Better method than smart-pointers for dealing with circular dependency?

Started by
10 comments, last by _the_phantom_ 10 years, 8 months ago

Just turned in an assignment where I ran into this. It's not really a big issue, but I'm wondering if there's a better way to deal with it than what I did.

I have a class 'Game', which has a few members that need to refer back to the owning instance of Game.

In order to do this, the classes for the member objects each have a member: 'Game& game'. Obviously I need to assign this in the initializer list for those classes, which I do. The problem is that this creates a circular dependency between these classes and Game.

Example:


class Game {
public:
  Game();
private:
  Thingy thing;
};

class Thingy {
public:
  Thingy(Game& game);
private:
  Game& game;
};

Game::Game() : thingy(*this) { // <--- Not allowed, since 'this' is not defined yet.
}

Thingy::Thingy(Game& game) : game(game) {
}

So I ended up using std::unique_ptr to store those objects and I just allocate them in the ctor body of 'Game'.

Is there a cleaner way to do this? I suppose I could set up some kind of an event system, but that would be overkill for the small assignments I'm doing, and it means doing an awful lot of legwork for something so simple.

void hurrrrrrrr() {__asm sub [ebp+4],5;}

There are ten kinds of people in this world: those who understand binary and those who don't.
Advertisement

Is there a cleaner way to do this?

First of all: If you absolutely must do this then no, not really but I can pretty much guarantee you there is a better way of structuring your code. You should consider avoiding the cyclic dependency altogether. Such a simple loop might seem innocuous at first but over time, in a larger project this can get you into serious trouble and is a nightmare to untangle.

Second of all: using std::unique_ptr is going to get you intro trouble. Game contains an instance of Thingy and Thingy contains a std::unique_ptr<Game> to the Game instance that owns it. When Game's destructor goes off the destructor for Thingy will go off as well triggering the destructor for the std::unique_ptr<Game> instance which will in turn cause the destructor for Game to go off. Stack overflow. If you are new-ing an instance of std::unique_ptr<Game> instide of Thingy as your phrasing suggest the stack won't overflow but there is little point in having a pointer to a smart pointer...all the advantages are lost, you might as well use a regular pointer.
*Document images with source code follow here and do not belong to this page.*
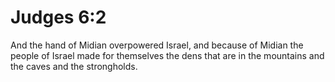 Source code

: # Judges 6:2

And the hand of Midian overpowered Israel, and because of Midian the people of Israel made for themselves the dens that are in the mountains and the caves and the strongholds.
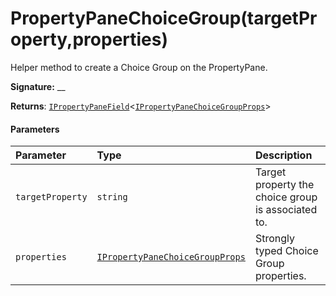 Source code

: # PropertyPaneChoiceGroup(targetProperty,properties)



Helper method to create a Choice Group on the PropertyPane.

**Signature:** __

**Returns**: [`IPropertyPaneField`](../../sp-webpart-base/interface/ipropertypanefield.md)<[`IPropertyPaneChoiceGroupProps`](../../sp-webpart-base/interface/ipropertypanechoicegroupprops.md)>





#### Parameters


| Parameter	   | Type    | Description |
|:-------------|:---------------|:------------|
| `targetProperty`    | `string` | Target property the choice group is associated to. |
| `properties`    | [`IPropertyPaneChoiceGroupProps`](../../sp-webpart-base/interface/ipropertypanechoicegroupprops.md) | Strongly typed Choice Group properties. |



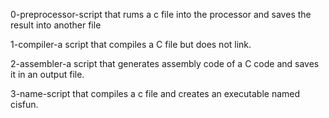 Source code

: 0-preprocessor-script that rums a c file into the processor and saves the result into another file

1-compiler-a script that compiles a C file but does not link.

2-assembler-a script that generates assembly code of a C code and saves it in an output file.

3-name-script that compiles a c file and creates an executable named cisfun.

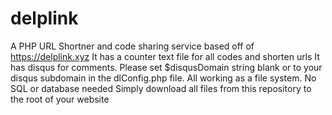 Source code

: # delplink
A PHP URL Shortner and code sharing service based off of https://delplink.xyz
It has a counter text file for all codes and shorten urls
It has disqus for comments. Please set $disqusDomain string blank or to your disqus subdomain in the dlConfig.php file.
All working as a file system. No SQL or database needed
Simply download all files from this repository to the root of your website
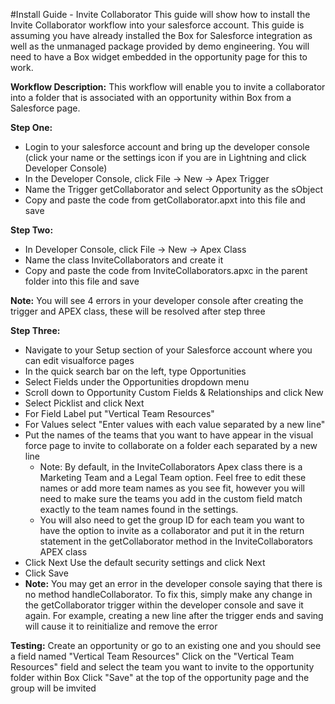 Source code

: #Install Guide - Invite Collaborator
This guide will show how to install the Invite Collaborator workflow into your salesforce account. This guide is assuming you have already installed the Box for Salesforce integration as well as the unmanaged package provided by demo engineering. You will need to have a Box widget embedded in the opportunity page for this to work.

**Workflow Description:**
This workflow will enable you to invite a collaborator into a folder that is associated with an opportunity within Box from a Salesforce page.

**Step One:**
* Login to your salesforce account and bring up the developer console (click your name or the settings icon if you are in Lightning and click Developer Console)
* In the Developer Console, click File -> New -> Apex Trigger
* Name the Trigger getCollaborator and select Opportunity as the sObject
* Copy and paste the code from getCollaborator.apxt into this file and save

**Step Two:**
* In Developer Console, click File -> New -> Apex Class
* Name the class InviteCollaborators and create it
* Copy and paste the code from InviteCollaborators.apxc in the parent folder into this file and save

**Note:** You will see 4 errors in your developer console after creating the trigger and APEX class, these will be resolved after step three

**Step Three:**
* Navigate to your Setup section of your Salesforce account where you can edit visualforce pages
* In the quick search bar on the left, type Opportunities
* Select Fields under the Opportunities dropdown menu
* Scroll down to Opportunity Custom Fields & Relationships and click New
* Select Picklist and click Next
* For Field Label put "Vertical Team Resources"
* For Values select "Enter values with each value separated by a new line"
* Put the names of the teams that you want to have appear in the visual force page to invite to collaborate on a folder each separated by a new line
    * Note: By default, in the InviteCollaborators Apex class there is a Marketing Team and a Legal Team option. Feel free to edit these names or add more team names as you see fit, however you will need to make sure the teams you add in the custom field match exactly to the team names found in the settings.
    * You will also need to get the group ID for each team you want to have the option to invite as a collaborator and put it in the return statement in the getCollaborator method in the InviteCollaborators APEX class
* Click Next
Use the default security settings and click Next
* Click Save
* **Note:** You may get an error in the developer console saying that there is no method handleCollaborator. To fix this, simply make any change in the getCollaborator trigger within the developer console and save it again. For example, creating a new line after the trigger ends and saving will cause it to reinitialize and remove the error

**Testing:**
Create an opportunity or go to an existing one and you should see a field named "Vertical Team Resources"
Click on the "Vertical Team Resources" field and select the team you want to invite to the opportunity folder within Box
Click "Save" at the top of the opportunity page and the group will be imvited

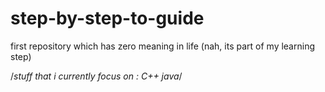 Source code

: # step-by-step-to-guide
first repository which has zero meaning in life (nah, its part of my learning step)

/*stuff that i currently focus on :
C++
java*/

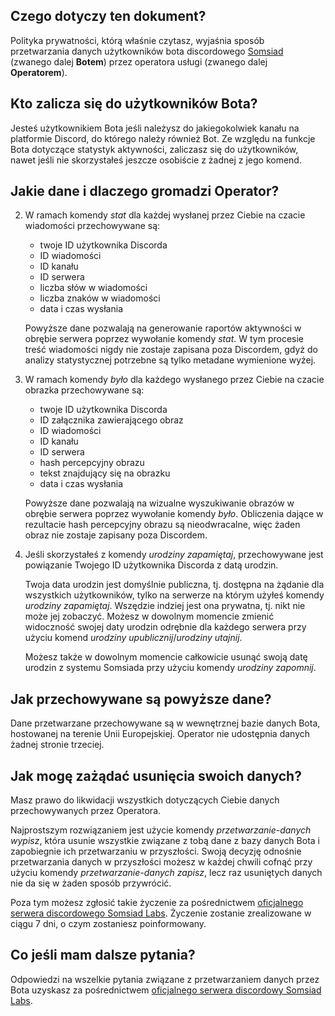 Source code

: ## Czego dotyczy ten dokument?

Polityka prywatności, którą właśnie czytasz, wyjaśnia sposób przetwarzania danych użytkowników bota discordowego [Somsiad](https://somsiad.net) (zwanego dalej **Botem**) przez operatora usługi (zwanego dalej **Operatorem**).

## Kto zalicza się do użytkowników Bota?

Jesteś użytkownikiem Bota jeśli należysz do jakiegokolwiek kanału na platformie Discord, do którego należy również Bot.
Ze względu na funkcje Bota dotyczące statystyk aktywności, zaliczasz się do użytkowników, nawet jeśli nie skorzystałeś jeszcze osobiście z żadnej z jego komend.

## Jakie dane i dlaczego gromadzi Operator?

2. W ramach komendy _stat_ dla każdej wysłanej przez Ciebie na czacie wiadomości przechowywane są:

    - twoje ID użytkownika Discorda
    - ID wiadomości
    - ID kanału
    - ID serwera
    - liczba słów w wiadomości
    - liczba znaków w wiadomości
    - data i czas wysłania

    Powyższe dane pozwalają na generowanie raportów aktywności w obrębie serwera poprzez wywołanie komendy _stat_.
    W tym procesie treść wiadomości nigdy nie zostaje zapisana poza Discordem, gdyż do analizy statystycznej potrzebne są tylko metadane wymienione wyżej.

1. W ramach komendy _było_ dla każdego wysłanego przez Ciebie na czacie obrazka przechowywane są:

    - twoje ID użytkownika Discorda
    - ID załącznika zawierającego obraz
    - ID wiadomości
    - ID kanału
    - ID serwera
    - hash percepcyjny obrazu
    - tekst znajdujący się na obrazku
    - data i czas wysłania

    Powyższe dane pozwalają na wizualne wyszukiwanie obrazów w obrębie serwera poprzez wywołanie komendy _było_.
    Obliczenia dające w rezultacie hash percepcyjny obrazu są nieodwracalne, więc żaden obraz nie zostaje zapisany poza Discordem.

1. Jeśli skorzystałeś z komendy _urodziny zapamiętaj_, przechowywane jest powiązanie Twojego ID użytkownika Discorda z datą urodzin.

    Twoja data urodzin jest domyślnie publiczna, tj. dostępna na żądanie dla wszystkich użytkowników, tylko na serwerze na którym użyłeś komendy _urodziny zapamiętaj_. Wszędzie indziej jest ona prywatna, tj. nikt nie może jej zobaczyć. Możesz w dowolnym momencie zmienić widoczność swojej daty urodzin odrębnie dla każdego serwera przy użyciu komend _urodziny upublicznij_/_urodziny utajnij_.

    Możesz także w dowolnym momencie całkowicie usunąć swoją datę urodzin z systemu Somsiada przy użyciu komendy _urodziny zapomnij_.

## Jak przechowywane są powyższe dane?

Dane przetwarzane przechowywane są w wewnętrznej bazie danych Bota, hostowanej na terenie Unii Europejskiej. Operator nie udostępnia danych żadnej stronie trzeciej.

## Jak mogę zażądać usunięcia swoich danych?

Masz prawo do likwidacji wszystkich dotyczących Ciebie danych przechowywanych przez Operatora.

Najprostszym rozwiązaniem jest użycie komendy _przetwarzanie-danych wypisz_, która usunie wszystkie związane z tobą dane z bazy danych Bota i zapobiegnie ich przetwarzaniu w przyszłości. Swoją decyzję odnośnie przetwarzania danych w przyszłości możesz w każdej chwili cofnąć przy użyciu komendy _przetwarzanie-danych zapisz_, lecz raz usuniętych danych nie da się w żaden sposób przywrócić.

Poza tym możesz zgłosić takie życzenie za pośrednictwem [oficjalnego serwera discordowego Somsiad Labs](http://discord.gg/xRCpDs7). Życzenie zostanie zrealizowane w ciągu 7 dni, o czym zostaniesz poinformowany.

## Co jeśli mam dalsze pytania?

Odpowiedzi na wszelkie pytania związane z przetwarzaniem danych przez Bota uzyskasz za pośrednictwem [oficjalnego serwera discordowy Somsiad Labs](http://discord.gg/xRCpDs7).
[edit] Forgot to mention, if you do new std::unique_ptr<Game> in Thingy you need to delete it or you will leak memory but doing so will cause the Game and Thingy destructors to call each other recursively until the stack overflows. You just can't win.


//Thingy.h

//Predeclared Game, since Thingy's interface only requires a reference or pointer.
class Game; 

class Thingy
{
	public:
	  Thingy(Game& game);
	private:
	  Game& game;
};

//Thingy.cpp

#include "Thingy.h"
#include "Game.h" //Include Game.h so we can get the full definition.

Thingy::Thingy(Game& game) : game(game)
{
	
}

//Game.h

//We must include the full definition of 'Thingy' here, because Game has a non-reference/non-pointer Thingy as a member.
//If you used the pImple idiom, this can be avoided, but in this case that's not necessary.
#include "Thingy.h" 

class Game
{
public:
  Game();
private:
  Thingy thing;
};

//Game.cpp

#include "Game.h"

Game::Game() : thingy(*this) { // <--- Yes this is allowed
}

Yes this is allowed, since 'this' IS defined AND initialized, but 'Game' isn't fully constructed yet, so you have to make sure Thingy's constructor doesn't actually use it yet - but the address is valid, so Thingy's constructor can save it for later use. In this simple example, Thingy isn't actually using the pointer/reference in the constructor, so it's cool to do.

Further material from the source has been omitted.